Your instructions -
Please find the lines in the following records that hold "wanted", and copy them.
═══ The records ═══
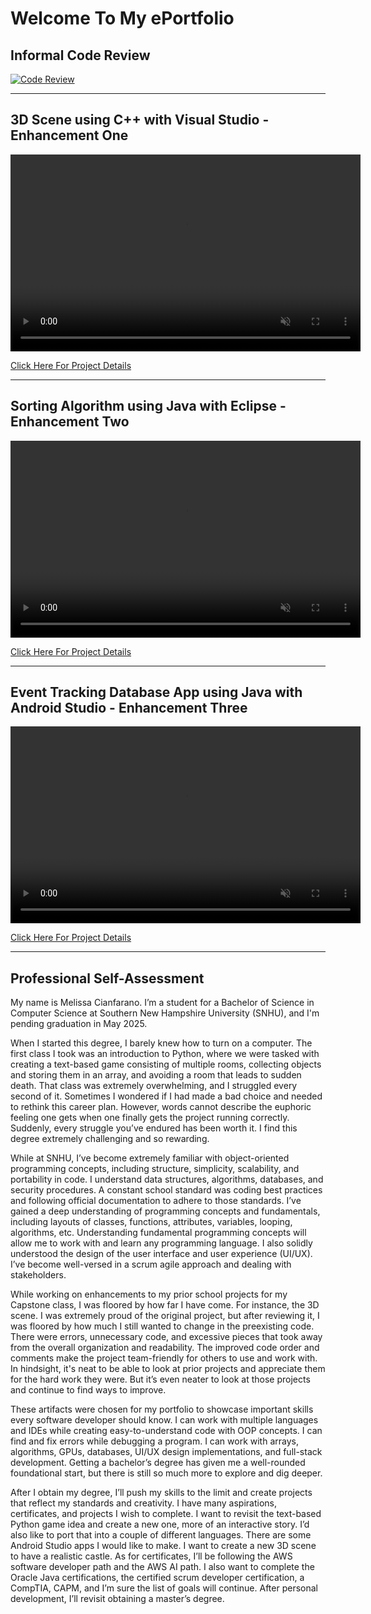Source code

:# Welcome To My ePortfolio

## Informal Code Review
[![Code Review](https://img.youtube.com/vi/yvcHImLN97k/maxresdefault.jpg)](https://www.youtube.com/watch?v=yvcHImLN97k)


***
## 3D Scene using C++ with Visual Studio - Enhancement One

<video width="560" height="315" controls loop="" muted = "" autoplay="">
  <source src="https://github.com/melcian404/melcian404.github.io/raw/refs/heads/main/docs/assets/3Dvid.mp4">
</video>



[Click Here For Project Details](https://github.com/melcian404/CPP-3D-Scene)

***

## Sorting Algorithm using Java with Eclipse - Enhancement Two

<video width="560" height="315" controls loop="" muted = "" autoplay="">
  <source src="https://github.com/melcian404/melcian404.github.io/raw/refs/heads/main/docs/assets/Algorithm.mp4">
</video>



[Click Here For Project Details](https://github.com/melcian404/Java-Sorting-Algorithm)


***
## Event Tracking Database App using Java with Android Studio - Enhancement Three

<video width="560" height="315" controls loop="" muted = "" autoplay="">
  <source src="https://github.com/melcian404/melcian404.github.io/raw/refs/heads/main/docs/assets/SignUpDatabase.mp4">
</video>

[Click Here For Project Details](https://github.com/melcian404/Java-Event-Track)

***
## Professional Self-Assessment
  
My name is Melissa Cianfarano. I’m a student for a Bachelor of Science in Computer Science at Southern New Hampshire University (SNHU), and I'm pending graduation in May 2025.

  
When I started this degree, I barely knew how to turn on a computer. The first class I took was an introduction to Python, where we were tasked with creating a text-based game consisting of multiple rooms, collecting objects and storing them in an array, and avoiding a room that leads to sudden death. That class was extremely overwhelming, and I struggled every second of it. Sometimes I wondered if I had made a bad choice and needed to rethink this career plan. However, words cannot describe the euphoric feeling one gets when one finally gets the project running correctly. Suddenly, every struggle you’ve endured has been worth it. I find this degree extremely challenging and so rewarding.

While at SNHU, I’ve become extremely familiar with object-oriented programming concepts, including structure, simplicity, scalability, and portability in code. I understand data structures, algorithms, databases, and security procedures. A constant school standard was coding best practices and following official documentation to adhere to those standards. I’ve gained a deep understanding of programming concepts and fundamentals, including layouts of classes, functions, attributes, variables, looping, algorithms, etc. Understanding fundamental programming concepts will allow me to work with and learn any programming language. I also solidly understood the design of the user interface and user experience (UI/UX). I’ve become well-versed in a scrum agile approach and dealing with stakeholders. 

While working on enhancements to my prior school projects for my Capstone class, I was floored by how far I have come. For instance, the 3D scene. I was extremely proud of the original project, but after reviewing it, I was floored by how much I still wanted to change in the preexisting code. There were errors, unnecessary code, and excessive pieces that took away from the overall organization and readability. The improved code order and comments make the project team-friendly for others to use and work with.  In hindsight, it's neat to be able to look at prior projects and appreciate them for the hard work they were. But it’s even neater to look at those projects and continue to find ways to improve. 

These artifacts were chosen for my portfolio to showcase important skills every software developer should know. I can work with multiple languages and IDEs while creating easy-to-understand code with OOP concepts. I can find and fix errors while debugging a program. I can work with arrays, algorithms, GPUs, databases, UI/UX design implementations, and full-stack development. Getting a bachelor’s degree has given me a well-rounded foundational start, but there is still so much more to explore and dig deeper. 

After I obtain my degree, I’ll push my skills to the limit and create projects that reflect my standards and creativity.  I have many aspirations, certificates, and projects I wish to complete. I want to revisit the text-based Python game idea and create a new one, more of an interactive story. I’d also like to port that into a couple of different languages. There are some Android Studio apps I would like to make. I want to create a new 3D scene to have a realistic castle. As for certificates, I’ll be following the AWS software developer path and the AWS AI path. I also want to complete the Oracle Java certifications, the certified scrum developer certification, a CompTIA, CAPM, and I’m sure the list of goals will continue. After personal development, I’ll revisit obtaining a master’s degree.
═══
═══ The records ═══
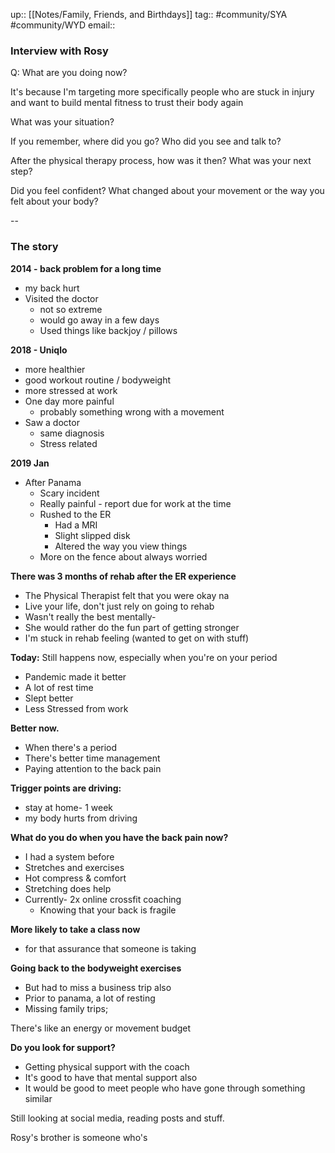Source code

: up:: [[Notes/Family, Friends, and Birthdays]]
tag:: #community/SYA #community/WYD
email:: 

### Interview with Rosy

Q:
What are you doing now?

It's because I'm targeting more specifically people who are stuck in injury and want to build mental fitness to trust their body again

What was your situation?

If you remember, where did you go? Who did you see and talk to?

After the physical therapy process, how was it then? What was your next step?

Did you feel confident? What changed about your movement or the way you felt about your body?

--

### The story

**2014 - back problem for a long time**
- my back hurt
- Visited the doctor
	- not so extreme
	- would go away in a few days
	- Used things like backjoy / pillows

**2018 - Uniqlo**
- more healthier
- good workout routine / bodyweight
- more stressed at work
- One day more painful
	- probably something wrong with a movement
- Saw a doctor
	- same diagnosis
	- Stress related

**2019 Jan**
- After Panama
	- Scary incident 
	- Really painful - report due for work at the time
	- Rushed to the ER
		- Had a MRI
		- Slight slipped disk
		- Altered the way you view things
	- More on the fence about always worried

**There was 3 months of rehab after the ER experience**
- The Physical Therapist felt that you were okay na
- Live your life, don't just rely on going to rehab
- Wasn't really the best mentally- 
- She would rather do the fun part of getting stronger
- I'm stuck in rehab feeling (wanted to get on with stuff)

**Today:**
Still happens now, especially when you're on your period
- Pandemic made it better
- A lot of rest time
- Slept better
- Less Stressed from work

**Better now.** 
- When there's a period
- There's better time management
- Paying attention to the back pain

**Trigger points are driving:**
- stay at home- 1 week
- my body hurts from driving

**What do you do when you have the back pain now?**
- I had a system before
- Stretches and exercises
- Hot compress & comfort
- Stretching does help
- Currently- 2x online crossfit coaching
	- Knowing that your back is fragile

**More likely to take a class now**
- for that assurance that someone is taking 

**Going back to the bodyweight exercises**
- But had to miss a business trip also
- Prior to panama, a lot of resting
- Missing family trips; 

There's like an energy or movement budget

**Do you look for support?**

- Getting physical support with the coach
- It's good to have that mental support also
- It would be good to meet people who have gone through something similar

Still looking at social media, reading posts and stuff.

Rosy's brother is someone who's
═══
Your response -
While working on enhancements to my prior school projects for my Capstone class, I was floored by how far I have come. For instance, the 3D scene. I was extremely proud of the original project, but after reviewing it, I was floored by how much I still wanted to change in the preexisting code. There were errors, unnecessary code, and excessive pieces that took away from the overall organization and readability. The improved code order and comments make the project team-friendly for others to use and work with.  In hindsight, it's neat to be able to look at prior projects and appreciate them for the hard work they were. But it’s even neater to look at those projects and continue to find ways to improve. 
- I'm stuck in rehab feeling (wanted to get on with stuff)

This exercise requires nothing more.